16.8.11

My Gym Routine

So first things first, I think I'm going to actively try to start blogging again.. Just about anything and everything of course.. I enjoy doing beauty product reviews, restaurant reviews, etc. It'll also be a good way for me to share (with myself) what I've been doing with my life!!

Anyway, recently Julian linked me to a blog called Fat Loss Ninja -- a guy from Toronto writes a series of blog posts about fitness and stuff like that... I've recently started going to the gym again (yay me!) because i need to lose some serious weight!

This blog is interesting -- he talks about Intermittent Fasting. Yes, i know this sounds crazy but i think it'll work! There are two types: 24 Hour Fasts or the 16-8 Fasts (fast for 16 hrs, then eat within 8 hrs, repeat). (more info here). So i thought to myself.. this 16-8 fast shouldn't be that hard.. I never used to eat breakfast (i still don't really), and my first meal of the day would be lunch! The only thing is, he advocates that i should have 3 full meals within that 8 hour time frame.. HMM.... that might be a challenge. I would normally juts eat Lunch and then Dinner. But i think i can pack some extra food to eat at 4.. head to the gym at 6 .. come home for dinner.. yeah that sounds good..

So we'll see how this works out..

My current gym routine at about 3 times a week is:
- 30-40 minutes of cardio at the gym
-30-40 minutes of free weights, barbells and dumbbells.

I used to go to pump classes (les mills!) at goodlife, so i try to remember the different types of exercises with the barbells that is done so i can do them myself. I may need to go to another class or two to refresh my memory! The most I can remember are the squats, working out the triceps and biceps, and yeah.. i think thats about it.. seeing that there aren't too many exercises for the abs with barbells and dumbbells! :)

I also bought a set of resistance bands (theyre like dynabands -- no handles!) so when i come home from the gym, im trying to do another short circuit of workouts at home with these bands. I don't really want to be carrying so much equipment to the gym.

Another interesting thing that i've discovered about myself is that i don't necessarily need headphones at the gym to listen to music or watch TV. I think its too much of a distraction for me and i tend to just "slow down" during the TV program and then i'll run during commercials.. This is no good. Commercials are only 2 minutes long.. at most! i need to run more!!
So instead of listening, i just concentrate on my 30 minute routine... Interval training is key! so in my mind, i break up my 30 minute runs into 3 thirds.

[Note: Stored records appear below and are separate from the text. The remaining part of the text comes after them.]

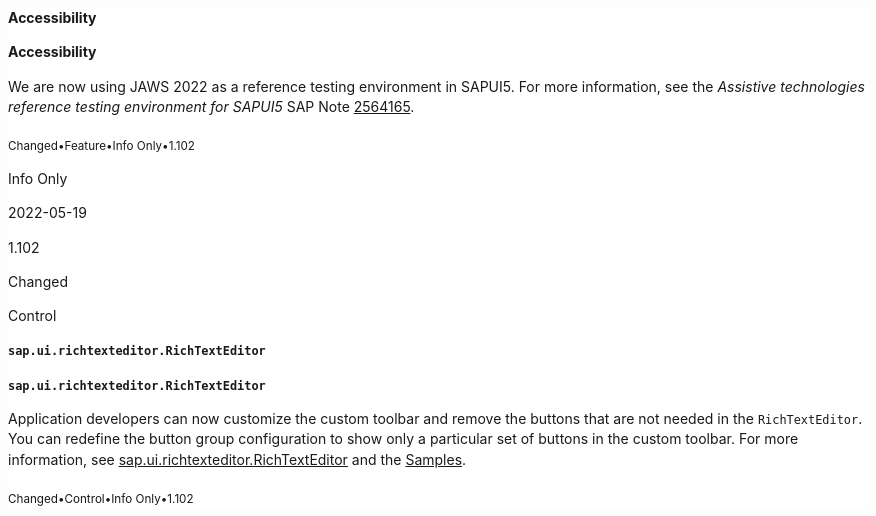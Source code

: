 </td>
<td valign="top">

**Accessibility** 

</td>
<td valign="top">

**Accessibility**

We are now using JAWS 2022 as a reference testing environment in SAPUI5. For more information, see the *Assistive technologies reference testing environment for SAPUI5* SAP Note [2564165](https://me.sap.com/notes/2564165).

<sub>Changed•Feature•Info Only•1.102</sub>

</td>
<td valign="top">

Info Only 

</td>
<td valign="top">

2022-05-19

</td>
</tr>
<tr>
<td valign="top">

1.102 

</td>
<td valign="top">

Changed 

</td>
<td valign="top">

Control 

</td>
<td valign="top">

**`sap.ui.richtexteditor.RichTextEditor`** 

</td>
<td valign="top">

**`sap.ui.richtexteditor.RichTextEditor`**

Application developers can now customize the custom toolbar and remove the buttons that are not needed in the `RichTextEditor`. You can redefine the button group configuration to show only a particular set of buttons in the custom toolbar. For more information, see [sap.ui.richtexteditor.RichTextEditor](../10_More_About_Controls/sap-ui-richtexteditor-richtexteditor-d4f3f15.md) and the [Samples](https://ui5.sap.com/#/entity/sap.ui.richtexteditor.RichTextEditor). 

<sub>Changed•Control•Info Only•1.102</sub>
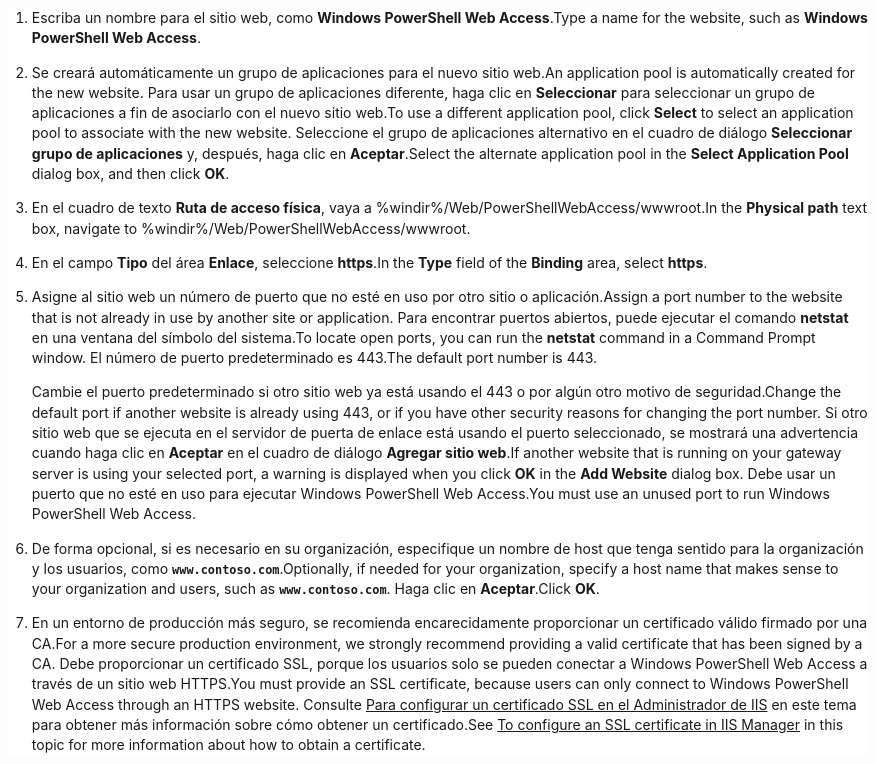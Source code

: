 1. <span data-ttu-id="adc4b-331">Escriba un nombre para el sitio web, como **Windows PowerShell Web Access**.</span><span class="sxs-lookup"><span data-stu-id="adc4b-331">Type a name for the website, such as **Windows PowerShell Web Access**.</span></span>

1. <span data-ttu-id="adc4b-332">Se creará automáticamente un grupo de aplicaciones para el nuevo sitio web.</span><span class="sxs-lookup"><span data-stu-id="adc4b-332">An application pool is automatically created for the new website.</span></span> <span data-ttu-id="adc4b-333">Para usar un grupo de aplicaciones diferente, haga clic en **Seleccionar** para seleccionar un grupo de aplicaciones a fin de asociarlo con el nuevo sitio web.</span><span class="sxs-lookup"><span data-stu-id="adc4b-333">To use a different application pool, click **Select** to select an application pool to associate with the new website.</span></span> <span data-ttu-id="adc4b-334">Seleccione el grupo de aplicaciones alternativo en el cuadro de diálogo **Seleccionar grupo de aplicaciones** y, después, haga clic en **Aceptar**.</span><span class="sxs-lookup"><span data-stu-id="adc4b-334">Select the alternate application pool in the **Select Application Pool** dialog box, and then click **OK**.</span></span>

1. <span data-ttu-id="adc4b-335">En el cuadro de texto **Ruta de acceso física**, vaya a %windir%/Web/PowerShellWebAccess/wwwroot.</span><span class="sxs-lookup"><span data-stu-id="adc4b-335">In the **Physical path** text box, navigate to %windir%/Web/PowerShellWebAccess/wwwroot.</span></span>

1. <span data-ttu-id="adc4b-336">En el campo **Tipo** del área **Enlace**, seleccione **https**.</span><span class="sxs-lookup"><span data-stu-id="adc4b-336">In the **Type** field of the **Binding** area, select **https**.</span></span>

1. <span data-ttu-id="adc4b-337">Asigne al sitio web un número de puerto que no esté en uso por otro sitio o aplicación.</span><span class="sxs-lookup"><span data-stu-id="adc4b-337">Assign a port number to the website that is not already in use by another site or application.</span></span>
   <span data-ttu-id="adc4b-338">Para encontrar puertos abiertos, puede ejecutar el comando **netstat** en una ventana del símbolo del sistema.</span><span class="sxs-lookup"><span data-stu-id="adc4b-338">To locate open ports, you can run the **netstat** command in a Command Prompt window.</span></span> <span data-ttu-id="adc4b-339">El número de puerto predeterminado es 443.</span><span class="sxs-lookup"><span data-stu-id="adc4b-339">The default port number is 443.</span></span>

   <span data-ttu-id="adc4b-340">Cambie el puerto predeterminado si otro sitio web ya está usando el 443 o por algún otro motivo de seguridad.</span><span class="sxs-lookup"><span data-stu-id="adc4b-340">Change the default port if another website is already using 443, or if you have other security reasons for changing the port number.</span></span> <span data-ttu-id="adc4b-341">Si otro sitio web que se ejecuta en el servidor de puerta de enlace está usando el puerto seleccionado, se mostrará una advertencia cuando haga clic en **Aceptar** en el cuadro de diálogo **Agregar sitio web**.</span><span class="sxs-lookup"><span data-stu-id="adc4b-341">If another website that is running on your gateway server is using your selected port, a warning is displayed when you click **OK** in the **Add Website** dialog box.</span></span> <span data-ttu-id="adc4b-342">Debe usar un puerto que no esté en uso para ejecutar Windows PowerShell Web Access.</span><span class="sxs-lookup"><span data-stu-id="adc4b-342">You must use an unused port to run Windows PowerShell Web Access.</span></span>

1. <span data-ttu-id="adc4b-343">De forma opcional, si es necesario en su organización, especifique un nombre de host que tenga sentido para la organización y los usuarios, como **`www.contoso.com`**.</span><span class="sxs-lookup"><span data-stu-id="adc4b-343">Optionally, if needed for your organization, specify a host name that makes sense to your organization and users, such as **`www.contoso.com`**.</span></span> <span data-ttu-id="adc4b-344">Haga clic en **Aceptar**.</span><span class="sxs-lookup"><span data-stu-id="adc4b-344">Click **OK**.</span></span>

1. <span data-ttu-id="adc4b-345">En un entorno de producción más seguro, se recomienda encarecidamente proporcionar un certificado válido firmado por una CA.</span><span class="sxs-lookup"><span data-stu-id="adc4b-345">For a more secure production environment, we strongly recommend providing a valid certificate that has been signed by a CA.</span></span> <span data-ttu-id="adc4b-346">Debe proporcionar un certificado SSL, porque los usuarios solo se pueden conectar a Windows PowerShell Web Access a través de un sitio web HTTPS.</span><span class="sxs-lookup"><span data-stu-id="adc4b-346">You must provide an SSL certificate, because users can only connect to Windows PowerShell Web Access through an HTTPS website.</span></span> <span data-ttu-id="adc4b-347">Consulte [Para configurar un certificado SSL en el Administrador de IIS](#to-configure-an-ssl-certificate-in-iis-manager) en este tema para obtener más información sobre cómo obtener un certificado.</span><span class="sxs-lookup"><span data-stu-id="adc4b-347">See [To configure an SSL certificate in IIS Manager](#to-configure-an-ssl-certificate-in-iis-manager) in this topic for more information about how to obtain a certificate.</span></span>
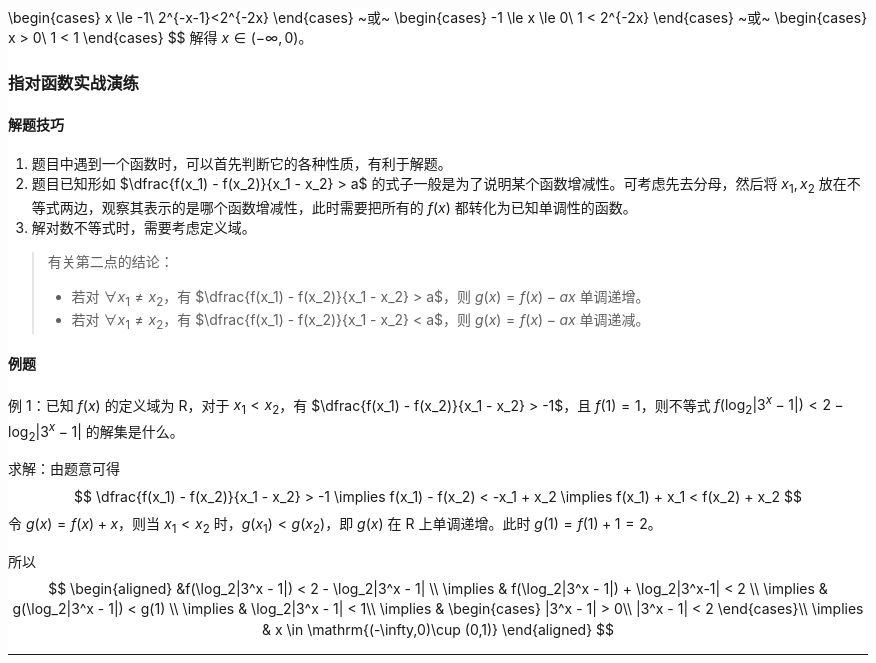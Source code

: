 \begin{cases}
x \le -1\\
2^{-x-1}<2^{-2x}
\end{cases}
~或~
\begin{cases}
-1 \le x \le 0\\
1 < 2^{-2x}
\end{cases}
~或~
\begin{cases}
x > 0\\
1 < 1
\end{cases}
$$
解得 $x \in (-\infty,0)$。

### 指对函数实战演练

#### 解题技巧

1. 题目中遇到一个函数时，可以首先判断它的各种性质，有利于解题。
2. 题目已知形如 $\dfrac{f(x_1) - f(x_2)}{x_1 - x_2} > a$  的式子一般是为了说明某个函数增减性。可考虑先去分母，然后将 $x_1,x_2$ 放在不等式两边，观察其表示的是哪个函数增减性，此时需要把所有的 $f(x)$ 都转化为已知单调性的函数。
3. 解对数不等式时，需要考虑定义域。

> 有关第二点的结论：
>
> - 若对 $\forall x_1 \ne x_2$，有 $\dfrac{f(x_1) - f(x_2)}{x_1 - x_2} > a$，则 $g(x) = f(x) - ax$ 单调递增。
> - 若对 $\forall x_1 \ne x_2$，有 $\dfrac{f(x_1) - f(x_2)}{x_1 - x_2} < a$，则 $g(x) = f(x) - ax$ 单调递减。 

#### 例题

例 1：已知 $f(x)$ 的定义域为 $\mathrm{R}$，对于 $x_1 < x_2$，有 $\dfrac{f(x_1) - f(x_2)}{x_1 - x_2} > -1$，且 $f(1)=1$，则不等式 $f(\log_2|3^x - 1|) < 2 - \log_2|3^x - 1|$ 的解集是什么。

求解：由题意可得
$$
\dfrac{f(x_1) - f(x_2)}{x_1 - x_2} > -1 \implies f(x_1) - f(x_2) < -x_1 + x_2 \implies f(x_1) + x_1 < f(x_2) + x_2
$$
令 $g(x) = f(x) + x$，则当 $x_1 < x_2$ 时，$g(x_1) < g(x_2)$，即 $g(x)$ 在 $\mathrm{R}$ 上单调递增。此时 $g(1) = f(1) + 1 = 2$。

所以
$$
\begin{aligned}
&f(\log_2|3^x - 1|) < 2 - \log_2|3^x - 1| \\
\implies & f(\log_2|3^x - 1|) + \log_2|3^x-1| < 2 \\
\implies & g(\log_2|3^x - 1|) < g(1) \\
\implies & \log_2|3^x - 1| < 1\\
\implies &
\begin{cases}
|3^x - 1| > 0\\
|3^x - 1| < 2
\end{cases}\\
\implies & x \in \mathrm{(-\infty,0)\cup (0,1)}
\end{aligned}
$$

---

1:00-3:00 - walk at 3.5 and incline at 8.0 or 9.0 (if you run at an incline, it will help you run faster. Incline running/walking also tone your calves i think!)
3:00 - 8 - run at 5.5 or 6.5 and incline at 1.5
8:00-9:00 - run at 7.5 or 8.0 and incline 1.5 (here comes the "sprinting"!)
9:00-10:00 - walk at 3.5 and incline 3.0 or 4.0.. and just cool down a bit...

and then repeat this 3 times till you run for 30 minutes! For me, i don't mind if i run over 30 minutes, as long as i burn at least 300 calories. I know i know... calories on these cardio machines are NOT ACCURATE! (yes, its true!! i think... ) but it gives me a general guideline at least :) It also makes me feel better about myself because after this cardio session, anything i do after should be burning fat... right?